▶ [ACTIVITY]: Read through the listing and copy every line that contains the word "Ensure".

▶ [PROVIDED INFORMATION]:
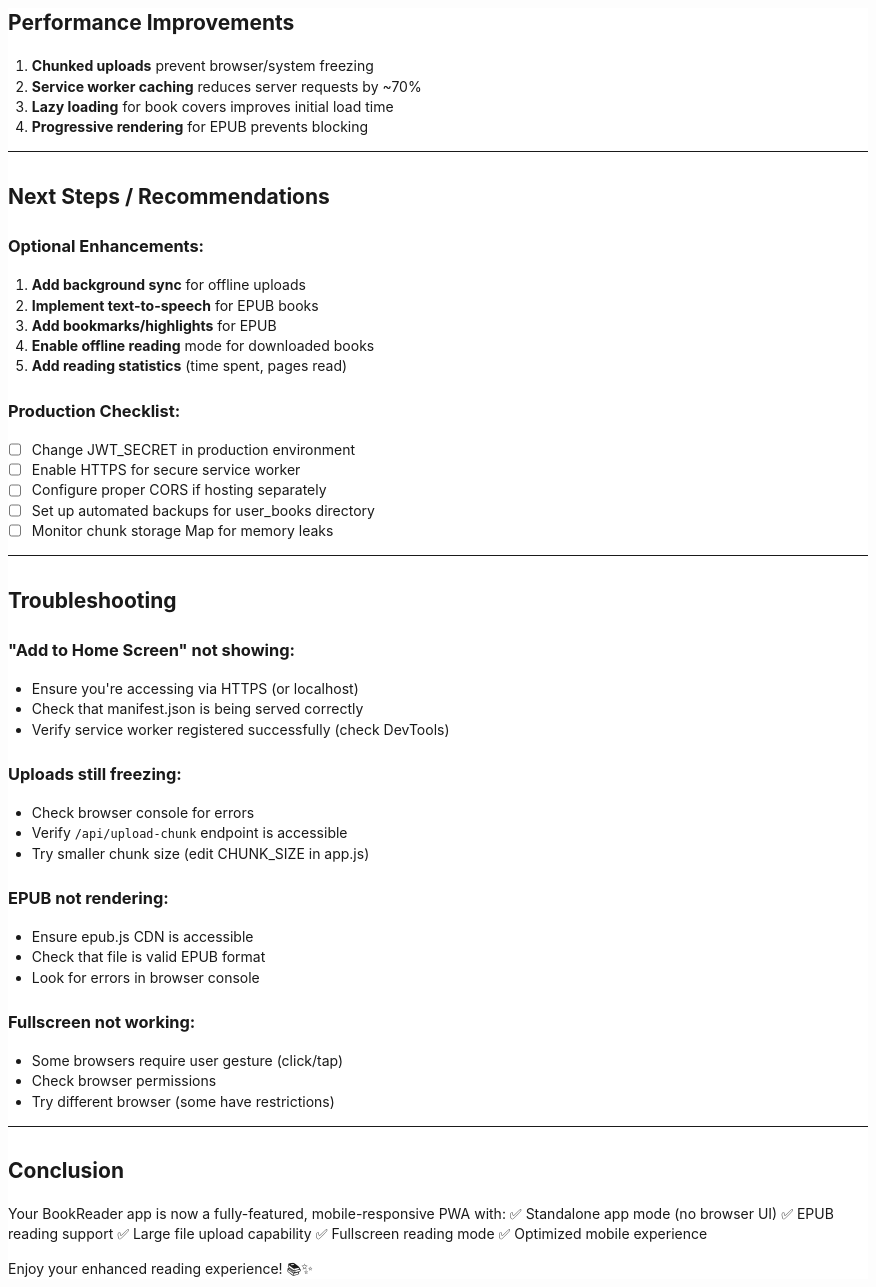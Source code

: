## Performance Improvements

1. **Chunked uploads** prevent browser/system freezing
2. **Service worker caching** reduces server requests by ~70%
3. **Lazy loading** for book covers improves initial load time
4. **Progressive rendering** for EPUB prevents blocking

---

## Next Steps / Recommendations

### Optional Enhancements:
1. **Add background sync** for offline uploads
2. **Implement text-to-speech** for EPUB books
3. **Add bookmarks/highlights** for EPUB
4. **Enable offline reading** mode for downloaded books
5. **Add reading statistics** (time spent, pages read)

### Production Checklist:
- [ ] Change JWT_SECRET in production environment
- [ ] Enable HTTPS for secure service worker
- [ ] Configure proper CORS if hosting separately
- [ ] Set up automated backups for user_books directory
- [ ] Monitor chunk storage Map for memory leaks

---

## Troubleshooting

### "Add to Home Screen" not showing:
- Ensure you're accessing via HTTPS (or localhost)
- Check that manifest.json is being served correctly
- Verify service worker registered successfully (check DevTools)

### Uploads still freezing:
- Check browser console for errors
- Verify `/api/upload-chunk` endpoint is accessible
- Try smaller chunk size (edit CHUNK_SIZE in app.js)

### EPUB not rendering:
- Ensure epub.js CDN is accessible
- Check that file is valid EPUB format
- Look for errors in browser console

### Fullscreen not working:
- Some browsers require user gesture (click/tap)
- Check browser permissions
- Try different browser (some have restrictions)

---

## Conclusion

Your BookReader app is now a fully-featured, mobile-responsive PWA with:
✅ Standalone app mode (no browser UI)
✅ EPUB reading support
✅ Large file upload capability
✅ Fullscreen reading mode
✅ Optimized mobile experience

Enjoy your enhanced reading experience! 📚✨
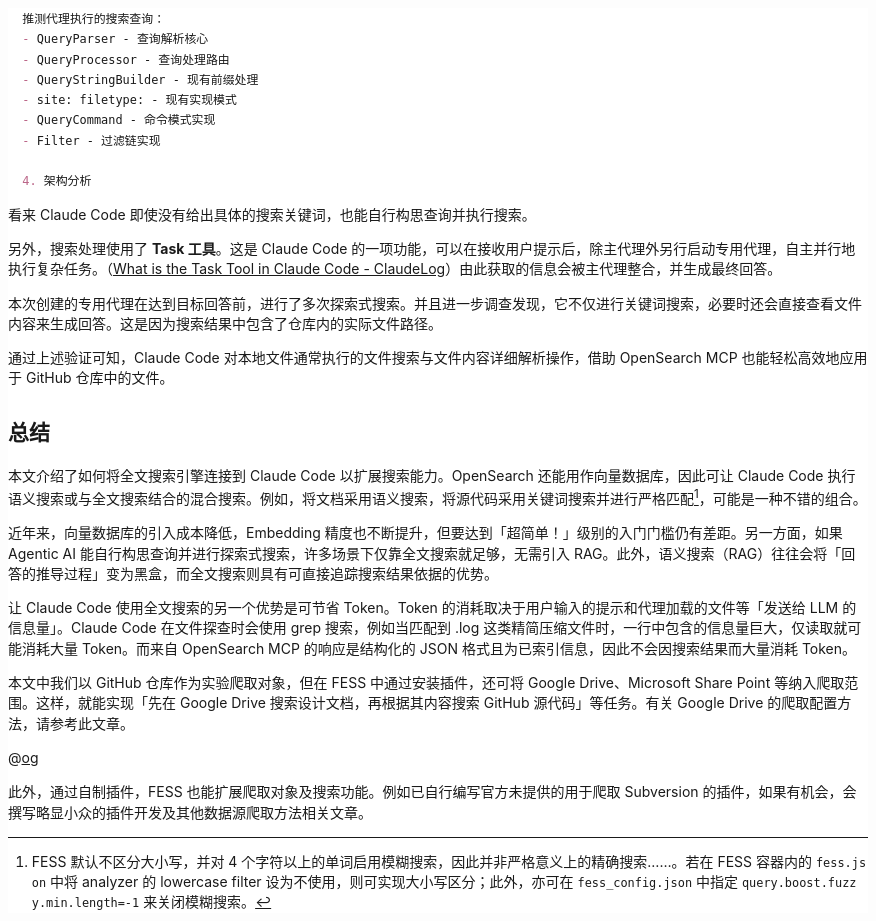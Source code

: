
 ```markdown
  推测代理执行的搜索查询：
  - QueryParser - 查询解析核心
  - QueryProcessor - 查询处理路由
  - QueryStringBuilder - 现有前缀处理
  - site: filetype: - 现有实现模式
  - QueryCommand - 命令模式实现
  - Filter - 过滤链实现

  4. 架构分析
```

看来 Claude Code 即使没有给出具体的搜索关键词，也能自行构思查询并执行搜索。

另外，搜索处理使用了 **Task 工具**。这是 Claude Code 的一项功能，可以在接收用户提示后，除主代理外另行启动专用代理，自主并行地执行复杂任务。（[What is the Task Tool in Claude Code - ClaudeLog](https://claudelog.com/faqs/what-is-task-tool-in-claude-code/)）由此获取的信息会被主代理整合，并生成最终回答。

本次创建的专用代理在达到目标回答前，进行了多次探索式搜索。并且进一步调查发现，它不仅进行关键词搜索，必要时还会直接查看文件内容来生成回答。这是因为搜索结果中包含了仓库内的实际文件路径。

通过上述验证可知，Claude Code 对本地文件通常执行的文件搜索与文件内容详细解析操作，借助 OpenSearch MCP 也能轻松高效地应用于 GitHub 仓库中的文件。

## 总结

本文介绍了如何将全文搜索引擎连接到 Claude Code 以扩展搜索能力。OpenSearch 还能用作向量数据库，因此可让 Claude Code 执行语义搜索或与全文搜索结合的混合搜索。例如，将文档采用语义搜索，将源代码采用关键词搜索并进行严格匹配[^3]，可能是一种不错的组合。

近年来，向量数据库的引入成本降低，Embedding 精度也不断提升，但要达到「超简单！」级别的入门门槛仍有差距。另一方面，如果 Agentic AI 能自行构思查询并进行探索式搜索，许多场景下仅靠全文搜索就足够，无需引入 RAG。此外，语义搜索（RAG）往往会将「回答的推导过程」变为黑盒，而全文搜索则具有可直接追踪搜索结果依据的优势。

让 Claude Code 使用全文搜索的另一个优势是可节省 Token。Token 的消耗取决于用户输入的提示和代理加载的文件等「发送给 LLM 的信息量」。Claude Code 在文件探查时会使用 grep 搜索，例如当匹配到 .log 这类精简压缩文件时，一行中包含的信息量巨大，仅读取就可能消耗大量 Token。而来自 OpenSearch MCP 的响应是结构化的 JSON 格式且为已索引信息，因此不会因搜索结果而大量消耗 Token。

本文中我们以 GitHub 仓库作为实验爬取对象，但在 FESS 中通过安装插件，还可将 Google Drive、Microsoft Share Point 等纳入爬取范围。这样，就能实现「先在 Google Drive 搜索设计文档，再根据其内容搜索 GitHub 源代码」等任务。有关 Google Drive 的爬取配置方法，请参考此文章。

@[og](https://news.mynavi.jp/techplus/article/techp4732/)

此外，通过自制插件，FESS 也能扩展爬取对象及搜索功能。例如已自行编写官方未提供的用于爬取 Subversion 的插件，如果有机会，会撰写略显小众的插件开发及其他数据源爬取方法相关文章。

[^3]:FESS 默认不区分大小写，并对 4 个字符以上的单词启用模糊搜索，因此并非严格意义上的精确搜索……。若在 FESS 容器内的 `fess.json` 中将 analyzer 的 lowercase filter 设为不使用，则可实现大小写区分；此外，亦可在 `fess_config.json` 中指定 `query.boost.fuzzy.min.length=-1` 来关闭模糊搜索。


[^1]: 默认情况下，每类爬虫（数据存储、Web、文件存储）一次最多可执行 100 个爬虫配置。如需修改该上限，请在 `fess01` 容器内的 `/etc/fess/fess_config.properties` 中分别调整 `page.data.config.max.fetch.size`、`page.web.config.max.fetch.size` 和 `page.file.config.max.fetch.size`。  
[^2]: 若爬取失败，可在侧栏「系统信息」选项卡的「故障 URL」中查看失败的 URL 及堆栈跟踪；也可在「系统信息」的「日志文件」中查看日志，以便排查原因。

▶ [ANSWER FOR THE TASK]:
- Ensure you're accessing via HTTPS (or localhost)
- Ensure epub.js CDN is accessible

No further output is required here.